Forms that appear in sentence-initial position are called absolute, those that appear after a particle are called conjunct (see Dependent and independent verb forms for details). The paradigm of the present active indicative of the Old Irish verb beirid "carry" is as follows; the conjunct forms are illustrated with the particle ní "not".

|  |  | Absolute |  | Conjunct |  |
| Old Irish | English Gloss | Old Irish | English Gloss |
| singular | 1st person | biru | I carry | ní biur | I do not carry |
| 2nd person | biri | you carry | ní bir | you do not carry |
| 3rd person | beirid | s/he carries | ní beir | s/he does not carry |
| plural | 1st person | bermai | we carry | ní beram | we do not carry |
| 2nd person | beirthe | you carry | ní beirid | you do not carry |
| 3rd person | berait | they carry | ní berat | they do not carry |

In Scottish Gaelic this distinction is still found in certain verb-forms across almost all verbs (except for a very few). This is a VSO language. The example given in the first column below is the independent or absolute form, which must be used when the verb is in clause-initial position (or preceded in the clause by certain preverbal particles). Then following it is the dependent or conjunct form which is required when the verb is preceded in the clause by certain other preverbal particles, in particular interrogative or negative preverbal particles. In these examples, in the first column we have a verb in clause-initial position. In the second column a negative particle immediately precedes the verb, which makes the verb use the verb form or verb forms of the dependent conjugation.

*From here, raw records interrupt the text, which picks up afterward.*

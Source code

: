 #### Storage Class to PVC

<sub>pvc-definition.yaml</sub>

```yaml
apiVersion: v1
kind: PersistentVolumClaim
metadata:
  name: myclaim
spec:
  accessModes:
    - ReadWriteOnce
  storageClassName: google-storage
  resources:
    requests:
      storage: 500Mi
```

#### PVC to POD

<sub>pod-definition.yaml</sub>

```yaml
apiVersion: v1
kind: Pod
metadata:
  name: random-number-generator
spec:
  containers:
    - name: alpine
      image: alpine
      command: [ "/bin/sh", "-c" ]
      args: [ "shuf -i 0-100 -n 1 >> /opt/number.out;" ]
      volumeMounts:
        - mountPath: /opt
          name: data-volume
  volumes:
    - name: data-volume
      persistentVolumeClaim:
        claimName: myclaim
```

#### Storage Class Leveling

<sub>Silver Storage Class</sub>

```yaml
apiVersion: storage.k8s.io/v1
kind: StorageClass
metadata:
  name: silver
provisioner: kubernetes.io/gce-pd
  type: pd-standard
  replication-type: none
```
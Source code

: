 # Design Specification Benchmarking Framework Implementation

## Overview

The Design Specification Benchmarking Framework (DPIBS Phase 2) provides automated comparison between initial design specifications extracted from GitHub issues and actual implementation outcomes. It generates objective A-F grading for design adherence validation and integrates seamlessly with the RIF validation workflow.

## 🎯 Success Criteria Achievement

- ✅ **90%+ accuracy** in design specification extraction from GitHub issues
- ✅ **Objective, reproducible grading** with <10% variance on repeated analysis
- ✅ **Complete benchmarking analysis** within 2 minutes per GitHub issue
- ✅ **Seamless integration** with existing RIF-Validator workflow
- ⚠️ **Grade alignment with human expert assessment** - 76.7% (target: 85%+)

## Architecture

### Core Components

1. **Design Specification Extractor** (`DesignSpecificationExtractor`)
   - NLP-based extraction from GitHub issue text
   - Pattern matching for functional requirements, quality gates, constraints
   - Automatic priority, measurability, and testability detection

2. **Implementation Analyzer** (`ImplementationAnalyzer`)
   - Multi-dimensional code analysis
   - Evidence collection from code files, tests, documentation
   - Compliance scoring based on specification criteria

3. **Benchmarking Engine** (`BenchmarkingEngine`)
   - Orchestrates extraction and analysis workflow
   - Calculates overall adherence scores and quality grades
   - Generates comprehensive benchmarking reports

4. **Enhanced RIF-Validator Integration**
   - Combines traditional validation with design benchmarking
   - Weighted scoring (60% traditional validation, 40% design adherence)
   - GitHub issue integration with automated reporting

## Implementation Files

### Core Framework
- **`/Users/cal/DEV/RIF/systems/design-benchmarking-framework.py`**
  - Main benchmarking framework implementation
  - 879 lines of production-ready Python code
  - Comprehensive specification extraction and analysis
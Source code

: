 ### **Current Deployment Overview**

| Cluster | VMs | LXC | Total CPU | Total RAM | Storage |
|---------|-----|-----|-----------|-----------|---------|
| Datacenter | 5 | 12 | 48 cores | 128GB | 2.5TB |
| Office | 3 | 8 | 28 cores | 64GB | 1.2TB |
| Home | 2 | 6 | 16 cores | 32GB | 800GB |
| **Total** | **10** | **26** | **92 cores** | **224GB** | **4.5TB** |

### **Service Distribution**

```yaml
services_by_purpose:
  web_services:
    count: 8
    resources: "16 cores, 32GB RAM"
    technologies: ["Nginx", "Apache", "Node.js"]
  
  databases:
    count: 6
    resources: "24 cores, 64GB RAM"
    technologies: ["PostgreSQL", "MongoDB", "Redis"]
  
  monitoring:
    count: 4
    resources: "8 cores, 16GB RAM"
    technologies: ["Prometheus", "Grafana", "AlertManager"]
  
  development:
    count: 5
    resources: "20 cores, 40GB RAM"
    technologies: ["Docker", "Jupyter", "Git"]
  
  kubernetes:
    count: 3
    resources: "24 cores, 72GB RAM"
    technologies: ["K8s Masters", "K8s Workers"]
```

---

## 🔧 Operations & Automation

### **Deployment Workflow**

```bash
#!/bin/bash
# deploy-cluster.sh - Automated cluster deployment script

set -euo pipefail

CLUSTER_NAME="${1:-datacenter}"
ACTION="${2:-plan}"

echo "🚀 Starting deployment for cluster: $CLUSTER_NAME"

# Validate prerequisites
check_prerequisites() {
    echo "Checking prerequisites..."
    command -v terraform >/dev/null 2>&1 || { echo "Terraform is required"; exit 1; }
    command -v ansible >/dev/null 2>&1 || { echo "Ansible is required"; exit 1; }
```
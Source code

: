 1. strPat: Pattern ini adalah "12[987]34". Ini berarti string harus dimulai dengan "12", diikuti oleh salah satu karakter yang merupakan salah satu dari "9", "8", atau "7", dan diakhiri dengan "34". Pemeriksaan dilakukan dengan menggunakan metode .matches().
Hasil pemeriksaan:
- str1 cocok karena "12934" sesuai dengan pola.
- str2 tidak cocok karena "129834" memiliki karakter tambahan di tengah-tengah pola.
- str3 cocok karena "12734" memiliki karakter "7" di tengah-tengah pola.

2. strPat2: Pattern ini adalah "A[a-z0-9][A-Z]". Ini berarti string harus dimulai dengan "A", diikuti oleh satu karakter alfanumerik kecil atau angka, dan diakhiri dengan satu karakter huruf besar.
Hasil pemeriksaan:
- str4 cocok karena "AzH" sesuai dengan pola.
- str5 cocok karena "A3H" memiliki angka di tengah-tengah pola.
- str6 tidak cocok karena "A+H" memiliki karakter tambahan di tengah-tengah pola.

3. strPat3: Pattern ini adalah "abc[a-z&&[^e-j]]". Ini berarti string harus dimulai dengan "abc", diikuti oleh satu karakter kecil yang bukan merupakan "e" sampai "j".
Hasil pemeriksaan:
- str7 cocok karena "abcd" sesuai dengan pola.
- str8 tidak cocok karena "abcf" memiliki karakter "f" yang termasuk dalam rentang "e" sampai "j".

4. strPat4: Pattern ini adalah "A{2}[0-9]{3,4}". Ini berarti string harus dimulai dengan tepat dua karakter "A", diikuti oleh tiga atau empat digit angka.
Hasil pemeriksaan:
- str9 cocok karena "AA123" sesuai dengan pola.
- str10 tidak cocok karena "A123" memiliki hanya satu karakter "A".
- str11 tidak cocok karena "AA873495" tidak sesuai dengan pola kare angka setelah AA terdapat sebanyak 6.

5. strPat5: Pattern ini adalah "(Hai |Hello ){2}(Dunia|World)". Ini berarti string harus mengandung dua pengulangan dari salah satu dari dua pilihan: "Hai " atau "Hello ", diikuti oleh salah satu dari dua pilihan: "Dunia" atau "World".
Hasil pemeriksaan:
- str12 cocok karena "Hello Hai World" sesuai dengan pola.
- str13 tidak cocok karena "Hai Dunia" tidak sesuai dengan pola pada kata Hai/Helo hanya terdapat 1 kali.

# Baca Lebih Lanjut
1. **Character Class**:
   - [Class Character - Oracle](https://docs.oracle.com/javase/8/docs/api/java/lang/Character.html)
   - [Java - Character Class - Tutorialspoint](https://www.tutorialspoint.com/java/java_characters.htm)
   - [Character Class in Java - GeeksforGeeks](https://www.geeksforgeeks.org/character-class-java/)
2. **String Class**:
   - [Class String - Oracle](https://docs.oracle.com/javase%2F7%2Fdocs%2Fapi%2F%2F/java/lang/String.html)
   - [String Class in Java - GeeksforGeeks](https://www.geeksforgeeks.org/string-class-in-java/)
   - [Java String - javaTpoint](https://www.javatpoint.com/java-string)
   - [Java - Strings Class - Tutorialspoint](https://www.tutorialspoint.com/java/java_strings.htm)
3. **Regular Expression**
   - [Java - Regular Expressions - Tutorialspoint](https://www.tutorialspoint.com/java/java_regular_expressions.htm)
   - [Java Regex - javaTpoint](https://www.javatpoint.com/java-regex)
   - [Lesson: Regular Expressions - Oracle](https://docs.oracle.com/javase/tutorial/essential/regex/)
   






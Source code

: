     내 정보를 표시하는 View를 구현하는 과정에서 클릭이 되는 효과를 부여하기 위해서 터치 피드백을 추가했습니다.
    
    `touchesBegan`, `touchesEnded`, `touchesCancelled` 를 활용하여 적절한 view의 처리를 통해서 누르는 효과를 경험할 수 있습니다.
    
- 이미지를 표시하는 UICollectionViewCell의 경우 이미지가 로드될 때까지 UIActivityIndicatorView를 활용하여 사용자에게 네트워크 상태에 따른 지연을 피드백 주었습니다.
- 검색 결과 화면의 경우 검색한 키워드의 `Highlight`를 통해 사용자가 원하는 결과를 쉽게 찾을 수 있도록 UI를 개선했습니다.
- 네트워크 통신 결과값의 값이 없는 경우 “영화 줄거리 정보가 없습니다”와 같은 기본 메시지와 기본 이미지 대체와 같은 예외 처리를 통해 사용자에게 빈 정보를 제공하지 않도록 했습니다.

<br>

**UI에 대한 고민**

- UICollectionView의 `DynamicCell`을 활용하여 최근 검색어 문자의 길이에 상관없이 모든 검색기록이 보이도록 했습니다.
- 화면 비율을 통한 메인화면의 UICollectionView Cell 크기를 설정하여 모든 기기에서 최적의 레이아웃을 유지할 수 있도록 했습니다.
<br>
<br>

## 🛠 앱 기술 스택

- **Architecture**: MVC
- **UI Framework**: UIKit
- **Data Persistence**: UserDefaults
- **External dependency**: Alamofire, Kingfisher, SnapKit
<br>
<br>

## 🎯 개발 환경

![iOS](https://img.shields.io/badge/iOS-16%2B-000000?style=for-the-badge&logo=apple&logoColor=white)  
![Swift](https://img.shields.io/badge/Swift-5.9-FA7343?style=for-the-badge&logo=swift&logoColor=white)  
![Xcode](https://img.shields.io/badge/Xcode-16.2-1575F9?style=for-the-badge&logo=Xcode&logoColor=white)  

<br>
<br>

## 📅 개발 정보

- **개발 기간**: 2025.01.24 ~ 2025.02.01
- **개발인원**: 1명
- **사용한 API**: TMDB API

| Absolute/Independent | Conjunct/Dependent |
|---|---|
| cuiridh mi "I put/will put" | cha chuir mi "I don't put/will not put" |
| òlaidh e "he drinks/will drink" | chan òl e "he doesn't drink/will not drink" |
| ceannaichidh iad "they buy/will buy" | cha cheannaich iad "they don't buy/will not buy" |

The verb forms in the above examples happen to be the same with any subject personal pronouns, not just with the particular persons chosen in the example. Also, the combination of tense–aspect–mood properties inherent in these verb forms is non-past but otherwise indefinite with respect to time, being compatible with a variety of non-past times, and context indicates the time. The sense can be completely tenseless, for example when asserting that something is always true or always happens. This verb form has erroneously been termed 'future' in many pedagogical grammars. A correct, neutral term 'INDEF1' has been used in linguistics texts.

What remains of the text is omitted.